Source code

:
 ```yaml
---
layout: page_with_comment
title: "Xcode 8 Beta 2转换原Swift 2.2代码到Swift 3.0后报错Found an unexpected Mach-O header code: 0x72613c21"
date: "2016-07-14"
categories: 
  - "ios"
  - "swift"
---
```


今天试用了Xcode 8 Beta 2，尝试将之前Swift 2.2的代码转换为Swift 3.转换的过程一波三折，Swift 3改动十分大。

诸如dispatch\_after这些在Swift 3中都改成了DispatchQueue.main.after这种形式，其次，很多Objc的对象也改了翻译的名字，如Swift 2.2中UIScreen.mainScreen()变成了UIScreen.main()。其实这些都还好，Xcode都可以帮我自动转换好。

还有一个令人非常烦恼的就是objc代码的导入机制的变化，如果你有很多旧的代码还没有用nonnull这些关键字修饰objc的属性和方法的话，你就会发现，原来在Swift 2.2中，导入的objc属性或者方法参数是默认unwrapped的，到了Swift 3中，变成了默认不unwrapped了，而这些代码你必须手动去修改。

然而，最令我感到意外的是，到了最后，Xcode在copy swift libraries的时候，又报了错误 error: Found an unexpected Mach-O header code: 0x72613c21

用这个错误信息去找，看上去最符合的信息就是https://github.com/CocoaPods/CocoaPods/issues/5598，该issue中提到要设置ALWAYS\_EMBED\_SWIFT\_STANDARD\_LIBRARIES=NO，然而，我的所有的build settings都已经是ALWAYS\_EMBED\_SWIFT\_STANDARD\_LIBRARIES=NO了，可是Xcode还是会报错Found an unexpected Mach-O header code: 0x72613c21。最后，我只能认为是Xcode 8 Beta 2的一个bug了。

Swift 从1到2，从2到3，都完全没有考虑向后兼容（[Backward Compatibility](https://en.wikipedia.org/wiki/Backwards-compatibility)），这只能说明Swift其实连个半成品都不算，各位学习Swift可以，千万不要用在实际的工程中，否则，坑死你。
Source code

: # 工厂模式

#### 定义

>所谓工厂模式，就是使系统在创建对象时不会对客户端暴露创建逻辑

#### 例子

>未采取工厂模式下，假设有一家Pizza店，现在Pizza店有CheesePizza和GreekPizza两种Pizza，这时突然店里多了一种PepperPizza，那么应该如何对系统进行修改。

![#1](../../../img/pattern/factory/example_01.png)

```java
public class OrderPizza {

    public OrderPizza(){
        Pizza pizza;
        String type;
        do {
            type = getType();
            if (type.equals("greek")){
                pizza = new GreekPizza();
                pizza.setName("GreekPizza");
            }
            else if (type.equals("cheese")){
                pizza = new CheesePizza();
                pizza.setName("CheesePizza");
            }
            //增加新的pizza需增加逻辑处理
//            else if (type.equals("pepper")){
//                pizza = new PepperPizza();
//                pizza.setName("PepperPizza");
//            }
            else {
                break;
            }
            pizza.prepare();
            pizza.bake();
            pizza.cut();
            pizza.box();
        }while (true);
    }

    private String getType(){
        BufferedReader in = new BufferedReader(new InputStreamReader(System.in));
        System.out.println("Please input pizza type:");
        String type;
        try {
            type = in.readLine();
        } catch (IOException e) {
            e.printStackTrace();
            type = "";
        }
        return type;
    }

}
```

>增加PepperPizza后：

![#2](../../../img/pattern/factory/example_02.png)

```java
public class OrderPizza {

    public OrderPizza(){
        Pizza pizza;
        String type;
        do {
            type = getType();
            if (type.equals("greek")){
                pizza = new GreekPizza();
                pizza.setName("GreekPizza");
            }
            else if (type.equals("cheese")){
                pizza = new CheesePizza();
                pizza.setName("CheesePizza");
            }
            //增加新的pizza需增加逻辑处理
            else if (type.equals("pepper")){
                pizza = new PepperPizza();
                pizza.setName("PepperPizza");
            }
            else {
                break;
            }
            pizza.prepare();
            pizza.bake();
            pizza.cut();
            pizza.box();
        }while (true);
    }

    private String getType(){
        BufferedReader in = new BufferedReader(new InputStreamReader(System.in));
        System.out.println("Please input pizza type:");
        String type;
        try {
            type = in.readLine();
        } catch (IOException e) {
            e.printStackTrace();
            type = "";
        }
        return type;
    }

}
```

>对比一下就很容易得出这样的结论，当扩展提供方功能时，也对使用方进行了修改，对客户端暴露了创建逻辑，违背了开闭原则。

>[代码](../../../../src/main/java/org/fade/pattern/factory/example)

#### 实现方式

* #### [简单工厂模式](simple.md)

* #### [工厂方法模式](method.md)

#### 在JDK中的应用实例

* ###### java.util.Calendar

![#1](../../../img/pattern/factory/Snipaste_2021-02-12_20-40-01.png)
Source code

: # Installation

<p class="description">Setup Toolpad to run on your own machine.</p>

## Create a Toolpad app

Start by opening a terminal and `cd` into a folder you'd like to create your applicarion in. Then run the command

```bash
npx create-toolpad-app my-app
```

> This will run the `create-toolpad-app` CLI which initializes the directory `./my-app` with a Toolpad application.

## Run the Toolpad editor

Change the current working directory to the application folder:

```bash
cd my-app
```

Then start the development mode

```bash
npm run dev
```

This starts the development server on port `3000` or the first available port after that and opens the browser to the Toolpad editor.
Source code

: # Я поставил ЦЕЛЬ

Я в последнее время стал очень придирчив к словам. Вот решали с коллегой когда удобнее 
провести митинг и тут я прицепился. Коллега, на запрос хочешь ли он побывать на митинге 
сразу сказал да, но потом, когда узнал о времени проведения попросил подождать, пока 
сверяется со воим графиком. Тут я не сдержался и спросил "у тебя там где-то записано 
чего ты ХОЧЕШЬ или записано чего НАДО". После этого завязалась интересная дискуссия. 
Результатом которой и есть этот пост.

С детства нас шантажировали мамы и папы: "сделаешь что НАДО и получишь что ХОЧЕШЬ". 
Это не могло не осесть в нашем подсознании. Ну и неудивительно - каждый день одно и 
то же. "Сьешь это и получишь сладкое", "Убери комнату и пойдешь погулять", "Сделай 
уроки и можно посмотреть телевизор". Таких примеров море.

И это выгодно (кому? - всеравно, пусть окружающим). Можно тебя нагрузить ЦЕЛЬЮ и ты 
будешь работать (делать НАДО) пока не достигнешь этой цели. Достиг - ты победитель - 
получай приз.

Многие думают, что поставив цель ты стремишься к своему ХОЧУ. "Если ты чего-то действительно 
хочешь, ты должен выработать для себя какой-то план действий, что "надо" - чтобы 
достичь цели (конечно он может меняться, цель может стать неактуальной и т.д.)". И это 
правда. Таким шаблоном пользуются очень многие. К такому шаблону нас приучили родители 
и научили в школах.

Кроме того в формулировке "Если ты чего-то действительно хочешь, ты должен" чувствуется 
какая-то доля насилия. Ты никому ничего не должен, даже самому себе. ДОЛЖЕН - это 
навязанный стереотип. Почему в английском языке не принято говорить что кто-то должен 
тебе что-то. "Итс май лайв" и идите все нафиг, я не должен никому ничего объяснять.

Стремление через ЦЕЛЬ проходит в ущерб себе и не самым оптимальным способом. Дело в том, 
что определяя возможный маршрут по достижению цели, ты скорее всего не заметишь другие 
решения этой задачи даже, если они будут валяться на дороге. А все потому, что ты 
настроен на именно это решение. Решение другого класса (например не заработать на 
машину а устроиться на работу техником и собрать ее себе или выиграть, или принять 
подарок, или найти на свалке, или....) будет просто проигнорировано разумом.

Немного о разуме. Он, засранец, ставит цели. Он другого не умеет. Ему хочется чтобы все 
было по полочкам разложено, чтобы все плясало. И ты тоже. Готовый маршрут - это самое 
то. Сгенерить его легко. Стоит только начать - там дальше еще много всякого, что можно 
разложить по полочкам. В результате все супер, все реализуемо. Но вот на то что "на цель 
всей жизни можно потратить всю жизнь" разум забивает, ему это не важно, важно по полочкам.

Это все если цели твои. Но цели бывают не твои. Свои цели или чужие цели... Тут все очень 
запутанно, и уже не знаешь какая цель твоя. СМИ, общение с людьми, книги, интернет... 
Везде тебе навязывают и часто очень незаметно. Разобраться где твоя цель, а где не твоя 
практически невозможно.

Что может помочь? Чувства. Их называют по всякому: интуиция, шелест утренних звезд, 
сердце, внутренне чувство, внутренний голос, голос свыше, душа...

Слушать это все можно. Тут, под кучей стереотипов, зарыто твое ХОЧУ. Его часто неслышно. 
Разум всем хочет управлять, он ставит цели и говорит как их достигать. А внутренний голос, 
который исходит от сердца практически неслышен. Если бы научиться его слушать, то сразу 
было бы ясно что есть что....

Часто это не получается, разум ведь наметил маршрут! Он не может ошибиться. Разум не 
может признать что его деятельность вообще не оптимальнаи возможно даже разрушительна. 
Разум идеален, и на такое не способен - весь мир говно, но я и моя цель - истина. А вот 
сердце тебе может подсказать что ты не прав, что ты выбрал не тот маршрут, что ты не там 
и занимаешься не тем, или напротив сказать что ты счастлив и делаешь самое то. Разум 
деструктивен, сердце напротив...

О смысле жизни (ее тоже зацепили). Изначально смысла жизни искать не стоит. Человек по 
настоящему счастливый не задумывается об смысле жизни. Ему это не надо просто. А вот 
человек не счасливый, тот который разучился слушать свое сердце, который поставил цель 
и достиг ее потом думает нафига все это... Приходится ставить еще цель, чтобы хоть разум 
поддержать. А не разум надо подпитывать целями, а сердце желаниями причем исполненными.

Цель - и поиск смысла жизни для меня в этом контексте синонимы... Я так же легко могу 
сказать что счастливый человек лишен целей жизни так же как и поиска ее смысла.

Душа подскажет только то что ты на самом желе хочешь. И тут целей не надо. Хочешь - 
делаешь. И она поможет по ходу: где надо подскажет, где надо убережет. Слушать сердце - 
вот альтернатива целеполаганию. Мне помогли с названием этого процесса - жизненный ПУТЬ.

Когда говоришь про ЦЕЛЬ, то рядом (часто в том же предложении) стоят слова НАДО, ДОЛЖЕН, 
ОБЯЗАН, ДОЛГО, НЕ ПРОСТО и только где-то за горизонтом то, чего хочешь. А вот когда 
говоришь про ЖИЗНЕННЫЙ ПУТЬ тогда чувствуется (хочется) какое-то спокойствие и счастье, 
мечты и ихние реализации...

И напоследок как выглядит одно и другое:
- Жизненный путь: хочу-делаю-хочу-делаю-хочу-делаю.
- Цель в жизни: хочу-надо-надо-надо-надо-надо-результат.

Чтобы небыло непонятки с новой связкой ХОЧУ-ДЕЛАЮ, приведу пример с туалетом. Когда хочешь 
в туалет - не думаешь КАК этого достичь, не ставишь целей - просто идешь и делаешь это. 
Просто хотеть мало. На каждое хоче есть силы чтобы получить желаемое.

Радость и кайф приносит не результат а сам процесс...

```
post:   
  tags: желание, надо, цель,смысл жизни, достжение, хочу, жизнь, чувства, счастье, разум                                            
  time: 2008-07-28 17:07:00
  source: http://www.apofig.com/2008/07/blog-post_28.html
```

• **EXERCISE**
Here the job is to output the lines from the start of the material through the line with "然而，最令我感到意外的是，到了最后，Xcode在copy swift libraries的时候，又报了错误", inclusive, exactly and with nothing else.

• **EXERCISE RESPONSE**
Source code

:
 ```yaml
---
layout: page_with_comment
title: "Xcode 8 Beta 2转换原Swift 2.2代码到Swift 3.0后报错Found an unexpected Mach-O header code: 0x72613c21"
date: "2016-07-14"
categories: 
  - "ios"
  - "swift"
---
```


今天试用了Xcode 8 Beta 2，尝试将之前Swift 2.2的代码转换为Swift 3.转换的过程一波三折，Swift 3改动十分大。

诸如dispatch\_after这些在Swift 3中都改成了DispatchQueue.main.after这种形式，其次，很多Objc的对象也改了翻译的名字，如Swift 2.2中UIScreen.mainScreen()变成了UIScreen.main()。其实这些都还好，Xcode都可以帮我自动转换好。

还有一个令人非常烦恼的就是objc代码的导入机制的变化，如果你有很多旧的代码还没有用nonnull这些关键字修饰objc的属性和方法的话，你就会发现，原来在Swift 2.2中，导入的objc属性或者方法参数是默认unwrapped的，到了Swift 3中，变成了默认不unwrapped了，而这些代码你必须手动去修改。

然而，最令我感到意外的是，到了最后，Xcode在copy swift libraries的时候，又报了错误 error: Found an unexpected Mach-O header code: 0x72613c21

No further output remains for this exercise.